Described as a fantasy inspired by the Black Lives Matter movement, “Children of Blood and Bone” is set in a West African-esque world and centers on Zélie, who “at six years old watched the king’s guards hang her mother on a tree outside her home,” according to the logline. “She never forgot it. In the beginning, every Orïshan was a magi: born with dark skin, stark white hair, and the blessing of the gods’ magic once they reached adulthood. Yet over time, their population dwindled and they became Orïsha’s minority. Magic became a thing to loathe, dark skin transformed into a thing to hate. Ten years after the raid that killed her mother and took away magic forever, Zélie Adebola has one chance to bring the magic back. Through a fortuitous encounter with the Princess Amari, Zélie comes into possession of a sacred scroll necessary to restore a connection to the gods and secure magic for another hundred years. This sets the young women on a quest to end the senseless violence and oppression by the lighter-skinned royal class.”
Marty Bowen and Wyck Godfrey of Temple Hill will produce the project with Karen Rosenfelt. “Gillian Bohrer will shepherd it” for Fox 2000, Deadline writes.
“The novel is unusual in that the fantasy trilogies studios usually buy for big bucks are built around white characters,” Deadline observes. “This one weaves in African culture and characters and mixes it with magic to create an intriguing mythology that is otherworldly but somehow familiar.” The source adds that Adeyemi’s pact with Macmillan is “one of the biggest YA debut novel publishing deals ever.”

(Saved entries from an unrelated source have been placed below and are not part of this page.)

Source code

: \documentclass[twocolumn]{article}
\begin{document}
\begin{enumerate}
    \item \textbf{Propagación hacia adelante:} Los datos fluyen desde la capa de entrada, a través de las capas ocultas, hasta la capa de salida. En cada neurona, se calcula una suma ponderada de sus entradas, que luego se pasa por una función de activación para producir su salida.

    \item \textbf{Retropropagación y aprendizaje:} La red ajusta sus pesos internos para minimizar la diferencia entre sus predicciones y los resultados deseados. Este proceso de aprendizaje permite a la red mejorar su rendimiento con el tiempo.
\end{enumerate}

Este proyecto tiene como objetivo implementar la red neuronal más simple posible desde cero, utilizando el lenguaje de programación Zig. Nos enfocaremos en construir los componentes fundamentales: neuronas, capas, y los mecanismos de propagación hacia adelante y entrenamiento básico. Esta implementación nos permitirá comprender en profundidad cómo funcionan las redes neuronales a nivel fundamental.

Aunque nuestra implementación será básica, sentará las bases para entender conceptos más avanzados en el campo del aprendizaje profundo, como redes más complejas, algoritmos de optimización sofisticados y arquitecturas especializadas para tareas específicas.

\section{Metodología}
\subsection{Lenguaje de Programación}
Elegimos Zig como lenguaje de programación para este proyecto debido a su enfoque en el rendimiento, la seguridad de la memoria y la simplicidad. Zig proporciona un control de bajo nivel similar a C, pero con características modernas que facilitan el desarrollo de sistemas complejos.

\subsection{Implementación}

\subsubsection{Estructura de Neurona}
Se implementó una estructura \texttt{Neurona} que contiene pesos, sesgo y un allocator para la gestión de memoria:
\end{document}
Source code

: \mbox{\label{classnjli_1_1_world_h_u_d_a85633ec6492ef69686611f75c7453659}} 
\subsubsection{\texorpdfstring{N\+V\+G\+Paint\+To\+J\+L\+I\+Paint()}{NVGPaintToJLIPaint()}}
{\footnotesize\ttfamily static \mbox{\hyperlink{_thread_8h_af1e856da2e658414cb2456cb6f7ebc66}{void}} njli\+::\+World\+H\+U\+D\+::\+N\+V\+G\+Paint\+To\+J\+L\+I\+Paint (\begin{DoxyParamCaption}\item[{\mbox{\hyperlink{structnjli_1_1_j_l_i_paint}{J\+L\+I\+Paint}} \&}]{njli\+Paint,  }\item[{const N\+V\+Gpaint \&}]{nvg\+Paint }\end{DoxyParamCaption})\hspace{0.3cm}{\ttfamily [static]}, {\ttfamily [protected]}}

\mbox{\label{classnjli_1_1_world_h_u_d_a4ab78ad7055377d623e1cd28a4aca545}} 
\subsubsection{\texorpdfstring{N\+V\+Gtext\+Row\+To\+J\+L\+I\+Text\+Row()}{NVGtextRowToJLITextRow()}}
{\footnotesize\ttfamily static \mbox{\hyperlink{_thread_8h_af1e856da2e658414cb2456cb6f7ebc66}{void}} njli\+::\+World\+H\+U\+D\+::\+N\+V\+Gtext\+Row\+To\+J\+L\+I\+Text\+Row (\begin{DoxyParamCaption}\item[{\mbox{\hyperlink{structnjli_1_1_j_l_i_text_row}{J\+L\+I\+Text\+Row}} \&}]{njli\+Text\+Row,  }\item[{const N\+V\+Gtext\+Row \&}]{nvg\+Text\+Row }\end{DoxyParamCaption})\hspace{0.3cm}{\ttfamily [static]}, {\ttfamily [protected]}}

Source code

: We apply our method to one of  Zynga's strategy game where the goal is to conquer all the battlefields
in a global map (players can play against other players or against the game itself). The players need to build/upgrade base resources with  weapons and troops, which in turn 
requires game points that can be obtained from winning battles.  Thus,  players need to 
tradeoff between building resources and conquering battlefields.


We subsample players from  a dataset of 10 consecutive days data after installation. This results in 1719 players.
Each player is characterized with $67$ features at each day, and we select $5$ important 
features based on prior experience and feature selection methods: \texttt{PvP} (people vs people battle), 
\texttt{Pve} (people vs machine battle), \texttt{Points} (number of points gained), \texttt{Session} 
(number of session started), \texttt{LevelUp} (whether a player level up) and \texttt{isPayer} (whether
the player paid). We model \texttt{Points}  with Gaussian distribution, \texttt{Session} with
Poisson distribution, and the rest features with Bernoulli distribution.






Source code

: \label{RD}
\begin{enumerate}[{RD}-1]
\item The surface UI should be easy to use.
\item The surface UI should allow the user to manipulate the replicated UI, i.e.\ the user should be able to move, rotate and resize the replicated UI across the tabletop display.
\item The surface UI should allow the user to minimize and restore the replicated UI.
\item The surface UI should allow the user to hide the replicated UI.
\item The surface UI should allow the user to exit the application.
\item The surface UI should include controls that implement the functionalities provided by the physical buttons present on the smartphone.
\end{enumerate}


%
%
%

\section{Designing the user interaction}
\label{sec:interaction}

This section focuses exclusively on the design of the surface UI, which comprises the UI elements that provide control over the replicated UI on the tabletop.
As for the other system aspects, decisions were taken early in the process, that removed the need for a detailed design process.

Black Lives Matter also served as the inspiration for Angie Thomas’ “The Hate U Give,” another YA novel. The book, which centers on a 16-year-old girl who witnesses her unarmed childhood friend being shot by the police, will be adapted by Fox 2000 too. Amandla Stenberg (“The Hunger Games,” Stella Meghie’s upcoming “Everything, Everything”) will star.
Adeyemi works as a creative writing coach, according to her website. After graduating from Harvard, the Nigerian-American writer received a fellowship to study West African mythology and culture in Salvador, Brazil.